I was eating dinner with H. And I had just finished explaining why there was no way in hell his suggestion for something I might do with a friend would fly. I had told him all about her and what she will and will not do. (Geez, this is sounding like a sexual something, but it wasn't so interesting, sorry!)
He just sat there calmly, Things change.
"Unh-unh, no way. This won't."
Things change. And then he went on:
You know how I know that things change? Because you are sitting across from me right now. You with your rules about men who are more than 10 years older and who have kids and all of that. Well? Why are you here then?
Because things change.
Why am I with H? Is it because he is such a hunky Italian god? (He was even characterized as Gaston in a comment on this gal's post.) No, it is not that. He is a hunky Italian god, but I assume everyone knows that looks are very subjective and can distinctly alter based on personality and common interests.
Am I with him because I decided to ignore my own rules and chase after this man when no others were around? (Okay, I won't even answer that one because it just makes me snort.)
I am with H because he courted me. He courted me so smoothly, I didn't even know that it was happening until I literally turned around one day and fell into his waiting arms. He patiently worked my many rules and all the ways that I got into my head about men until he was on the inside. And then I was his forever.
Just like writing a letter or a thank you note in cursive, courting is a lost art. There is a Sex and the City episode where Carrie is being courted by the Russian and it is so far out of her comfort zone that it causes her to swoon. I get that. Courting is not the only lost art; being courted is also an expectation we have lost.
I think H is currently courting the sweet submissive girl that we both know exists inside me. He is doing it carefully to preserve the smart mouthy woman that he loves.
But that smart mouthy woman finds it oh so aggravating to realize that she has been worked over for literally years to end up exactly where he wants her.
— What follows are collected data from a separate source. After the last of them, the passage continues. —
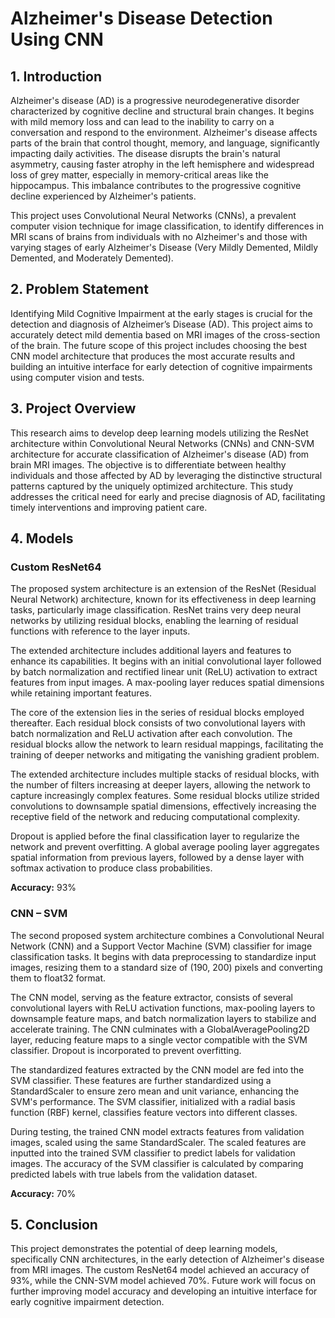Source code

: # Alzheimer's Disease Detection Using CNN

## 1. Introduction

Alzheimer's disease (AD) is a progressive neurodegenerative disorder characterized by cognitive decline and structural brain changes. It begins with mild memory loss and can lead to the inability to carry on a conversation and respond to the environment. Alzheimer's disease affects parts of the brain that control thought, memory, and language, significantly impacting daily activities. The disease disrupts the brain's natural asymmetry, causing faster atrophy in the left hemisphere and widespread loss of grey matter, especially in memory-critical areas like the hippocampus. This imbalance contributes to the progressive cognitive decline experienced by Alzheimer's patients.

This project uses Convolutional Neural Networks (CNNs), a prevalent computer vision technique for image classification, to identify differences in MRI scans of brains from individuals with no Alzheimer's and those with varying stages of early Alzheimer's Disease (Very Mildly Demented, Mildly Demented, and Moderately Demented).

## 2. Problem Statement

Identifying Mild Cognitive Impairment at the early stages is crucial for the detection and diagnosis of Alzheimer’s Disease (AD). This project aims to accurately detect mild dementia based on MRI images of the cross-section of the brain. The future scope of this project includes choosing the best CNN model architecture that produces the most accurate results and building an intuitive interface for early detection of cognitive impairments using computer vision and tests.

## 3. Project Overview

This research aims to develop deep learning models utilizing the ResNet architecture within Convolutional Neural Networks (CNNs) and CNN-SVM architecture for accurate classification of Alzheimer's disease (AD) from brain MRI images. The objective is to differentiate between healthy individuals and those affected by AD by leveraging the distinctive structural patterns captured by the uniquely optimized architecture. This study addresses the critical need for early and precise diagnosis of AD, facilitating timely interventions and improving patient care.


## 4. Models

### Custom ResNet64

The proposed system architecture is an extension of the ResNet (Residual Neural Network) architecture, known for its effectiveness in deep learning tasks, particularly image classification. ResNet trains very deep neural networks by utilizing residual blocks, enabling the learning of residual functions with reference to the layer inputs.

The extended architecture includes additional layers and features to enhance its capabilities. It begins with an initial convolutional layer followed by batch normalization and rectified linear unit (ReLU) activation to extract features from input images. A max-pooling layer reduces spatial dimensions while retaining important features.

The core of the extension lies in the series of residual blocks employed thereafter. Each residual block consists of two convolutional layers with batch normalization and ReLU activation after each convolution. The residual blocks allow the network to learn residual mappings, facilitating the training of deeper networks and mitigating the vanishing gradient problem.

The extended architecture includes multiple stacks of residual blocks, with the number of filters increasing at deeper layers, allowing the network to capture increasingly complex features. Some residual blocks utilize strided convolutions to downsample spatial dimensions, effectively increasing the receptive field of the network and reducing computational complexity.

Dropout is applied before the final classification layer to regularize the network and prevent overfitting. A global average pooling layer aggregates spatial information from previous layers, followed by a dense layer with softmax activation to produce class probabilities.

**Accuracy:** 93%

### CNN – SVM

The second proposed system architecture combines a Convolutional Neural Network (CNN) and a Support Vector Machine (SVM) classifier for image classification tasks. It begins with data preprocessing to standardize input images, resizing them to a standard size of (190, 200) pixels and converting them to float32 format.

The CNN model, serving as the feature extractor, consists of several convolutional layers with ReLU activation functions, max-pooling layers to downsample feature maps, and batch normalization layers to stabilize and accelerate training. The CNN culminates with a GlobalAveragePooling2D layer, reducing feature maps to a single vector compatible with the SVM classifier. Dropout is incorporated to prevent overfitting.

The standardized features extracted by the CNN model are fed into the SVM classifier. These features are further standardized using a StandardScaler to ensure zero mean and unit variance, enhancing the SVM's performance. The SVM classifier, initialized with a radial basis function (RBF) kernel, classifies feature vectors into different classes.

During testing, the trained CNN model extracts features from validation images, scaled using the same StandardScaler. The scaled features are inputted into the trained SVM classifier to predict labels for validation images. The accuracy of the SVM classifier is calculated by comparing predicted labels with true labels from the validation dataset.

**Accuracy:** 70%

## 5. Conclusion

This project demonstrates the potential of deep learning models, specifically CNN architectures, in the early detection of Alzheimer's disease from MRI images. The custom ResNet64 model achieved an accuracy of 93%, while the CNN-SVM model achieved 70%. Future work will focus on further improving model accuracy and developing an intuitive interface for early cognitive impairment detection.
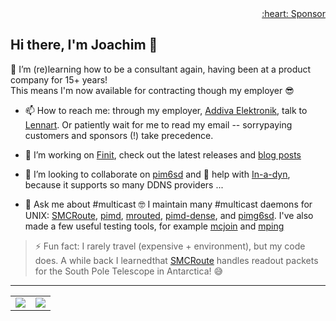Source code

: <div align="right">
  <a href="https://github.com/sponsors/troglobit">:heart: Sponsor</a>
</div>

## Hi there, I'm Joachim 👋

🌱 I’m (re)learning how to be a consultant again, having been at a product company for 15+ years!  
This means I'm now available for contracting though my employer 😎
- 📫 How to reach me: through my employer, [Addiva Elektronik](https://www.addiva.se/electronics/), talk to [Lennart](https://www.addiva.se/contact/).  Or patiently wait for me to read my email -- sorrypaying customers and sponsors (!) take precedence. 

- 🔭 I’m working on [Finit](https://github.com/troglobit/finit), check out the latest releases and [blog posts](https://troglobit.com/tags/init/)
- 👯 I’m looking to collaborate on [pim6sd](https://github.com/troglobit/pim6sd) and 🤔 help with [In-a-dyn](https://github.com/troglobit/inadyn), because it supports so many DDNS providers ...
- 💬 Ask me about #multicast 🤓 I maintain many #multicast daemons for UNIX: [SMCRoute](https://github.com/troglobit/smcroute), [pimd](https://github.com/troglobit/pimd), [mrouted](https://github.com/troglobit/mrouted), [pimd-dense](https://github.com/troglobit/pimd-dense), and [pimg6sd](https://github.com/troglobit/pimg6sd).  I've also made a few useful testing tools, for example [mcjoin](https://github.com/troglobit/mcjoin) and [mping](https://github.com/troglobit/mping)

> ⚡ Fun fact: I rarely travel (expensive + environment), but my code does.
>    A while back I learnedthat [SMCRoute](https://github.com/troglobit/smcroute) handles readout packets for the South Pole Telescope in Antarctica! 😅

---

<table cellspacing="0" cellpadding="0"><tr><td>
  <a href="https://git.io/streak-stats"><img src="http://github-readme-streak-stats.herokuapp.com?user=troglobit&theme=dark&background=000000"></a>
  </td><td>
  <a href="https://github.com/troglobit/github-readme-stats"><img src="https://github-readme-stats.vercel.app/api/top-langs/?username=troglobit&layout=compact&theme=vision-friendly-dark"></a>
</td></tr></table>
And it is even more aggravating to realize that your rules (made for survival purposes really) were bullshit; your choices in men were wrong; and he was right all along.
And what really gets to me is the realization that while He is working on mastering His domination of me, I know that you will never see him writing a post about how my submission is not perfect for him. And how I am doing it wrong and how it is nothing like he imagined.
So I continue to struggle and fight and get all up in my head about how I think it needs to be for me. And H just keeps coming along. One step at a time down a path with a goal in mind. And the fact that his goals and his courting efforts still include me, well, that makes me a pretty lucky girl, who should know better by now.
You may have noticed that I am calling him H again. As I commented in an earlier post, I started calling him Master right when some very Daddy like things were happening. I was scared of Daddy. (I am scared of it.) I didn't want it to have the effect it had. And yes, I reacted very actively by naming him the opposite. By calling him Master.
Master is okay and it has a place in our dynamic, but in this case, I was doing it for the wrong reasons. So I am stopping. Unless it is appropriate to the moment I am describing.
I have learned how to admit that I am sometimes wrong. I also have learned that sometimes, you just need a hunky Italian god that is willing to do a little bit of courting.